I doubt I would get used to it if I lived
here, but then again I remember my mother living in Horley under the Gatwick
airport flight path and she didn’t seem to hear that.
The garden was growing well. Mostly fruit and vegetables
that they sell in the shop.
A flurry of very excited infant school children clutching
plastic punnets arrived to pick their own strawberries as I was leaving.
Will had told me that there was little point my travelling
along the coast for much of the Pembrokeshire national park as I would not be
able to see anything. Instead he suggested that I take the country route and
visit Laugharne the home of Dylan Thomas.
The roads were traffic free and over hill and down in the
valley. As enjoyable a journey as yesterday.
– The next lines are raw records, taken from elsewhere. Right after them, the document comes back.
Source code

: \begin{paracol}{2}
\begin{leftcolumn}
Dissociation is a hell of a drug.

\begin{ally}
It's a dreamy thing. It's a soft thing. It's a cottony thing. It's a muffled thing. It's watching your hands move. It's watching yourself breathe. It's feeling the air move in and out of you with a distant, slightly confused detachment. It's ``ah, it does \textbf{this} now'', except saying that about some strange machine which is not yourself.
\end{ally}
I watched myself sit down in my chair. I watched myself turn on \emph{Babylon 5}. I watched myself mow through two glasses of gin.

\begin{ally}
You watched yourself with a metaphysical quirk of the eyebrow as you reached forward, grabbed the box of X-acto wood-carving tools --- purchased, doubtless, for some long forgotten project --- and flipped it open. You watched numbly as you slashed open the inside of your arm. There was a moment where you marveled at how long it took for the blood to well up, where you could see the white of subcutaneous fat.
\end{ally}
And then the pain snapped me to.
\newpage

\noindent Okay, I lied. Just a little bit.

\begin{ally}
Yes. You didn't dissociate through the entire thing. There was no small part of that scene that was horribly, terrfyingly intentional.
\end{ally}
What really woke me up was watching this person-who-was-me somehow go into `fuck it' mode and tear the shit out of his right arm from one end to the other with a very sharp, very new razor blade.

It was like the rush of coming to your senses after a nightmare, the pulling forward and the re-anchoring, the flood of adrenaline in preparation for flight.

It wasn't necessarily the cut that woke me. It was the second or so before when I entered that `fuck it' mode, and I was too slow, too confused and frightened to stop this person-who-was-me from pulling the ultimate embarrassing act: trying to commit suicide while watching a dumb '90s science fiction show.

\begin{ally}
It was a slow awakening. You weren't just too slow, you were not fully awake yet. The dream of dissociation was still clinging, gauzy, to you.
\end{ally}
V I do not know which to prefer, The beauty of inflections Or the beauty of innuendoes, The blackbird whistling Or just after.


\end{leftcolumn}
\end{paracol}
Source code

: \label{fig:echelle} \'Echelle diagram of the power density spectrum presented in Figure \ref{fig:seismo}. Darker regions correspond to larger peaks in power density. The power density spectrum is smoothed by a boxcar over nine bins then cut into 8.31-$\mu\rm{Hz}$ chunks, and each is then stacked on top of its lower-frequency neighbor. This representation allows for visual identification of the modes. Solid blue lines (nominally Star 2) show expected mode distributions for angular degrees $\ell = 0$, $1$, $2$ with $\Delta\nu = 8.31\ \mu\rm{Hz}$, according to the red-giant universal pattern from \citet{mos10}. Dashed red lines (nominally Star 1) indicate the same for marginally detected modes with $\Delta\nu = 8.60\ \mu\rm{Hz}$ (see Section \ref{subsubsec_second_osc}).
For at least an hour I saw just two tractors and I was only
stopped once by the council, ‘shaving’ back
the hedgerows on the very narrow roads.
The boathouse at Laugharne was where Dylan Thomas, the
famous Welsh poet lived with his wife and children for the last four years of
his life.
I could totally see why he so loved to live in this spot as a writer. On the river Taf it was calm and quiet, and very beautiful. My mum was a bit of a writer, she referred to her poems as doggerel rhyme, but they were better than that really. In her latter years, while living in the care home, she wrote a murder mystery party. I scattered some of her ashes over the wall onto the beach by Dylan Thomas’s house.
I could totally see why he so loved to live in this spot as a writer. On the river Taf it was calm and quiet, and very beautiful. My mum was a bit of a writer, she referred to her poems as doggerel rhyme, but they were better than that really. In her latter years, while living in the care home, she wrote a murder mystery party. I scattered some of her ashes over the wall onto the beach by Dylan Thomas’s house.
This building near the boat house was actually the garage...
But he used it as a writing room away from the distractions of family and from where he could slip away to the village pub! One of his most famous poems Under Milk Wood was written here, probably about the residents of the village. A trust looks after it now www.dylanthomasboathouse.com
But he used it as a writing room away from the distractions of family and from where he could slip away to the village pub! One of his most famous poems Under Milk Wood was written here, probably about the residents of the village. A trust looks after it now www.dylanthomasboathouse.com
I had a nice lunch in the cafe and the curator of the house
told me Carmarthen library would let me use their WIFI and my own computer.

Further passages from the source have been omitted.